Prompt-based Context- and Domain-aware Pretraining for Vision and Language Navigation
This work addresses the challenge of improving VLN agents' performance in indoor environments, which is incremental as it builds on existing pretrained models with prompt-based tuning.
The paper tackles the problem of pretrained visual-language models lacking sensitivity to indoor scenarios and contextual relations in vision and language navigation (VLN), proposing a prompt-based pretraining framework that achieves state-of-the-art results on R2R and REVERIE benchmarks.
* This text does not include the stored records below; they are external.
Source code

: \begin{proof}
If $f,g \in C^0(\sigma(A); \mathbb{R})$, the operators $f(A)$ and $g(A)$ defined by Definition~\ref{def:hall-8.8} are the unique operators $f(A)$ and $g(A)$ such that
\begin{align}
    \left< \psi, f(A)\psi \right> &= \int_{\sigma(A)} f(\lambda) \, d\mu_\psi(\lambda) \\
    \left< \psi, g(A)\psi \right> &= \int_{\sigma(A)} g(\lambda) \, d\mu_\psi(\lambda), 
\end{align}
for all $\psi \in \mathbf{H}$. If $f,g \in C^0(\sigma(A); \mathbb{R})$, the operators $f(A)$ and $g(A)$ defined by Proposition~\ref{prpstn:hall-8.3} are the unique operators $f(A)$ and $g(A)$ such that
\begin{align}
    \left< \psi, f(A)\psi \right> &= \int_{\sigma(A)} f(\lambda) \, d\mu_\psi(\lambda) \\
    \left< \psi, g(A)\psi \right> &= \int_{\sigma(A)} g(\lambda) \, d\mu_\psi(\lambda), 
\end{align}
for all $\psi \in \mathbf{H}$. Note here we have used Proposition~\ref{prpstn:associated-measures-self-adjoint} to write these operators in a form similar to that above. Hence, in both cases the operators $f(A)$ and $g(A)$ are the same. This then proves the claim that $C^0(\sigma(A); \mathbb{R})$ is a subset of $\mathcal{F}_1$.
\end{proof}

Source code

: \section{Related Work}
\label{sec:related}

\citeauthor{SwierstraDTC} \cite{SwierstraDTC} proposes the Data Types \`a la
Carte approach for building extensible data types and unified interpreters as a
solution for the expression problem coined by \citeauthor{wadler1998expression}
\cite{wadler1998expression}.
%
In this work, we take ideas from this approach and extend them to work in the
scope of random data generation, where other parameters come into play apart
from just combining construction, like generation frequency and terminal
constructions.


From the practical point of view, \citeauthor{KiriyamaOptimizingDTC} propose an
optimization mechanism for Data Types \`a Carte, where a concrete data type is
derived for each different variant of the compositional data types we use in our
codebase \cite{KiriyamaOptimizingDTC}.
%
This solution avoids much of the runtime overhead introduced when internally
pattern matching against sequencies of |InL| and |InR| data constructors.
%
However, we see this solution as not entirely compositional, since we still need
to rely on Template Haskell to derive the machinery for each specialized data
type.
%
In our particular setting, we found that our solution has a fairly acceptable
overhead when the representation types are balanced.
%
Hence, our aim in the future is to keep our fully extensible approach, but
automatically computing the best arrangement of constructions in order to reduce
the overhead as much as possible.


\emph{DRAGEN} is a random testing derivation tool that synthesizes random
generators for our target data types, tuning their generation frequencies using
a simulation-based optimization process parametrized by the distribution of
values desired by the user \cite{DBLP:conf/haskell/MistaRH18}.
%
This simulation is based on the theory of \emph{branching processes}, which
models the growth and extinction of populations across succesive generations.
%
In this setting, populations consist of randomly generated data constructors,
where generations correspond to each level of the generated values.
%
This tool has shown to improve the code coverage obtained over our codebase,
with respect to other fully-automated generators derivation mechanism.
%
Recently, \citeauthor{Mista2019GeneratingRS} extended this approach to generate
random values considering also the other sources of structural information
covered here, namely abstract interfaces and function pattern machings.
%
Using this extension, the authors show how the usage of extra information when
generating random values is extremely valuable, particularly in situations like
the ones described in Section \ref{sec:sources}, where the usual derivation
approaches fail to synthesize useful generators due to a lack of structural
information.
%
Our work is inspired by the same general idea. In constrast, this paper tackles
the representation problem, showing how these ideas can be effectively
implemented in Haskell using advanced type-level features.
Pretrained visual-language models have extensive world knowledge and are widely used in visual and language navigation (VLN). However, they are not sensitive to indoor scenarios for VLN tasks. Another challenge for VLN is how the agent understands the contextual relations between actions on a path and performs cross-modal alignment sequentially. In this paper, we propose a novel Prompt-bAsed coNtext- and inDoor-Aware (PANDA) pretraining framework to address these problems. It performs prompting in two stages. In the indoor-aware stage, we apply an efficient tuning paradigm to learn deep visual prompts from an indoor dataset, in order to augment pretrained models with inductive biases towards indoor environments. This can enable more sample-efficient adaptation for VLN agents. Furthermore, in the context-aware stage, we design a set of hard context prompts to capture the sequence-level semantics in the instruction. They enable further tuning of the pretrained models via contrastive learning. Experimental results on both R2R and REVERIE show the superiority of PANDA compared to existing state-of-the-art methods.